:: PROBLEM ::
Where the data below has the string "Pensez", return the whole line.

━━━━━ DATA SHOWN ━━━━━

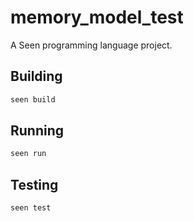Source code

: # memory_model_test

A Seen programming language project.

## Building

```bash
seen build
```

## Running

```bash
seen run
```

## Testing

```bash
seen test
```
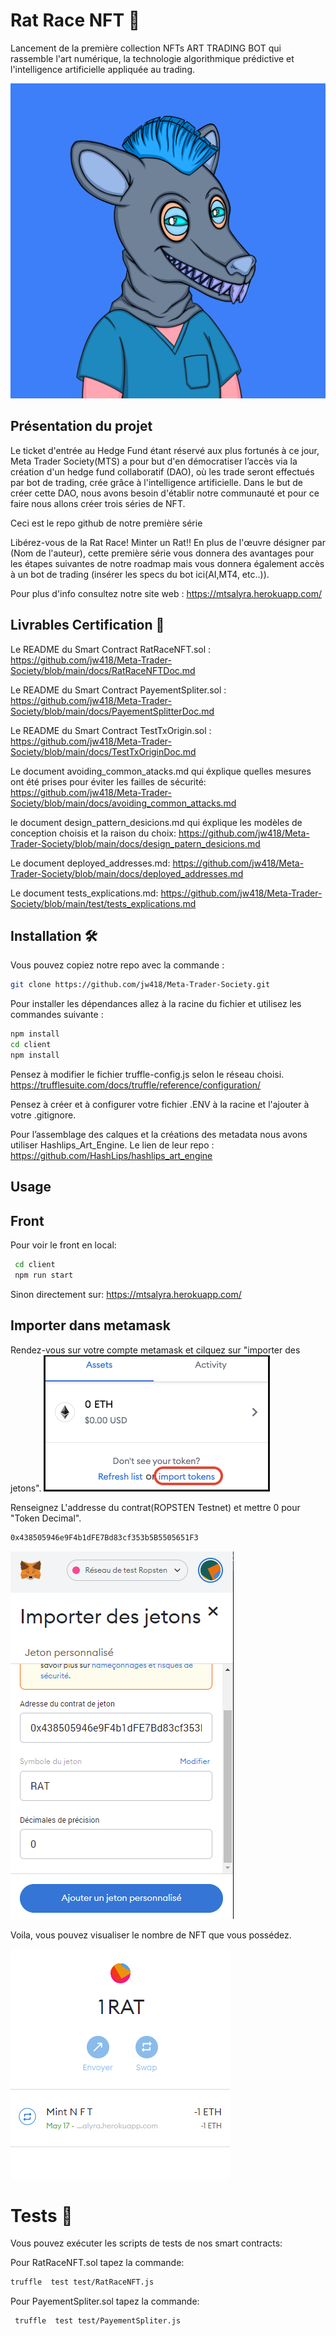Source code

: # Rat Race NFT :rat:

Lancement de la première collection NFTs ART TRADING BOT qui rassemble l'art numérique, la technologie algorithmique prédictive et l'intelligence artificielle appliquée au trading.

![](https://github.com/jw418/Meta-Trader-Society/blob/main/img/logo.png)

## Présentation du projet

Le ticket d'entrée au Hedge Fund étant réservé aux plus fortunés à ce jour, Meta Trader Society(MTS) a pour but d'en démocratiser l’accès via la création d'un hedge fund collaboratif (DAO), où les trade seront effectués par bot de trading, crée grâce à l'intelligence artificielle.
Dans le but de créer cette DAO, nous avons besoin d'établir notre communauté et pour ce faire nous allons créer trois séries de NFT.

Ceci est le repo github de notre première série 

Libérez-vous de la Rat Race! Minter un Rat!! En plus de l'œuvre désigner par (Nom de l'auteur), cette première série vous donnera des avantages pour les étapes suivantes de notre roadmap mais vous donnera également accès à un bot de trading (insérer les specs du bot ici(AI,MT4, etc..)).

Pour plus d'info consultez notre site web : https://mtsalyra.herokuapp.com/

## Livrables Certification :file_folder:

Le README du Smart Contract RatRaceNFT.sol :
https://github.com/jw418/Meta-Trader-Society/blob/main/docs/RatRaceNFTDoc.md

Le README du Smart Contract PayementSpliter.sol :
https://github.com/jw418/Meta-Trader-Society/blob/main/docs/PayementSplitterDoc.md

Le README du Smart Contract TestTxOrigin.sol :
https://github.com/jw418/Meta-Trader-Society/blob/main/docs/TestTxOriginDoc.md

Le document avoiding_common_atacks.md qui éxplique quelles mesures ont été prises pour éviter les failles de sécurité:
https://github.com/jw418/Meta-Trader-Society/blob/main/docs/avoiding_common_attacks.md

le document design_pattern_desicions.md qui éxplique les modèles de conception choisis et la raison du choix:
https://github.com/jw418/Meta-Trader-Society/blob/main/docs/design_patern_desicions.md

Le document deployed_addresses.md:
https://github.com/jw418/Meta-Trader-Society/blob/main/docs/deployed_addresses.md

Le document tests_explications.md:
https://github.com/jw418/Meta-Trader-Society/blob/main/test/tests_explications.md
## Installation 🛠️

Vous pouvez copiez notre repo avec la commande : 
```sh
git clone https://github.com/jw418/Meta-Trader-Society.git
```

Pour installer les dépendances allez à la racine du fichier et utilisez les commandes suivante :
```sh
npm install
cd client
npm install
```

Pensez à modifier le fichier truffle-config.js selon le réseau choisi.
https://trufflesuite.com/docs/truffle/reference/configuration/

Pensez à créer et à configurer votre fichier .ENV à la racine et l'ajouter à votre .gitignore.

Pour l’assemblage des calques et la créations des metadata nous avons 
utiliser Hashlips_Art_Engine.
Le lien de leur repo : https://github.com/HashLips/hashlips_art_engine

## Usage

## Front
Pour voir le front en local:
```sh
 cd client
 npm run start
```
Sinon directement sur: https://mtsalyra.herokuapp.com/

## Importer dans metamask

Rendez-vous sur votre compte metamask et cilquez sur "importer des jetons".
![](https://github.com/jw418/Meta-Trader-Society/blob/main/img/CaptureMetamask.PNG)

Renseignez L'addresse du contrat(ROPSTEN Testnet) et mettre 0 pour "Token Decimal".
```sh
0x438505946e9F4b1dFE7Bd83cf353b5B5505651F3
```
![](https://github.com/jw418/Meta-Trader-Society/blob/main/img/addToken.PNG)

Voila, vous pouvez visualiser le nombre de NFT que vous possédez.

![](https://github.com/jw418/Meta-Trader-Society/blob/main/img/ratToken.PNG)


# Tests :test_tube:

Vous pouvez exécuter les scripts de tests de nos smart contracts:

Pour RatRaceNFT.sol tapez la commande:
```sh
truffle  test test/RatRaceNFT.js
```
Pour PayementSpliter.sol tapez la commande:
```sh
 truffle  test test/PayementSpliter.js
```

━━━━━
━━━━━ DATA SHOWN ━━━━━

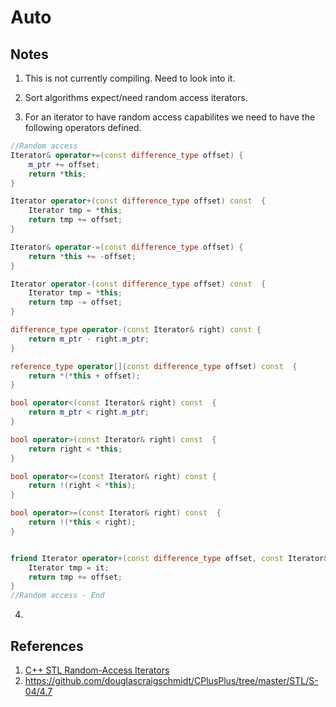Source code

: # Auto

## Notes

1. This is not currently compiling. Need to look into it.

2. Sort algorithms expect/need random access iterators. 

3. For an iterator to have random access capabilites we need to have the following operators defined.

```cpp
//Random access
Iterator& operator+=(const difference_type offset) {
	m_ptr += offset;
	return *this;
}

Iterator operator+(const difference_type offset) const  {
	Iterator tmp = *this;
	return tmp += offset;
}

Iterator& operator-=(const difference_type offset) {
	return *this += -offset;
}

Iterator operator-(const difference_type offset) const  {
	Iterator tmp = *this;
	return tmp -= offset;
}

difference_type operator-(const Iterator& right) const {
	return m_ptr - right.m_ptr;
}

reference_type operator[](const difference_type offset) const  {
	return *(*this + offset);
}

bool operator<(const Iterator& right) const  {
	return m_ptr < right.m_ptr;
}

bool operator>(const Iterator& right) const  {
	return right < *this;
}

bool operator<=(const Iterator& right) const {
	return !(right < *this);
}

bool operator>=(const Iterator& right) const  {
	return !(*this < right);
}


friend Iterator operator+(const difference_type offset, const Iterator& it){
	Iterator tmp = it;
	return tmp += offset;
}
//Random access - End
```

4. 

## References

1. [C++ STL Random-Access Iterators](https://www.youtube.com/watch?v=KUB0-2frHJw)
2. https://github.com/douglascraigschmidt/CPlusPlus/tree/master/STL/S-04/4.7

━━━━━

:: WRITTEN ANSWER ::
Pensez à modifier le fichier truffle-config.js selon le réseau choisi.
Pensez à créer et à configurer votre fichier .ENV à la racine et l'ajouter à votre .gitignore.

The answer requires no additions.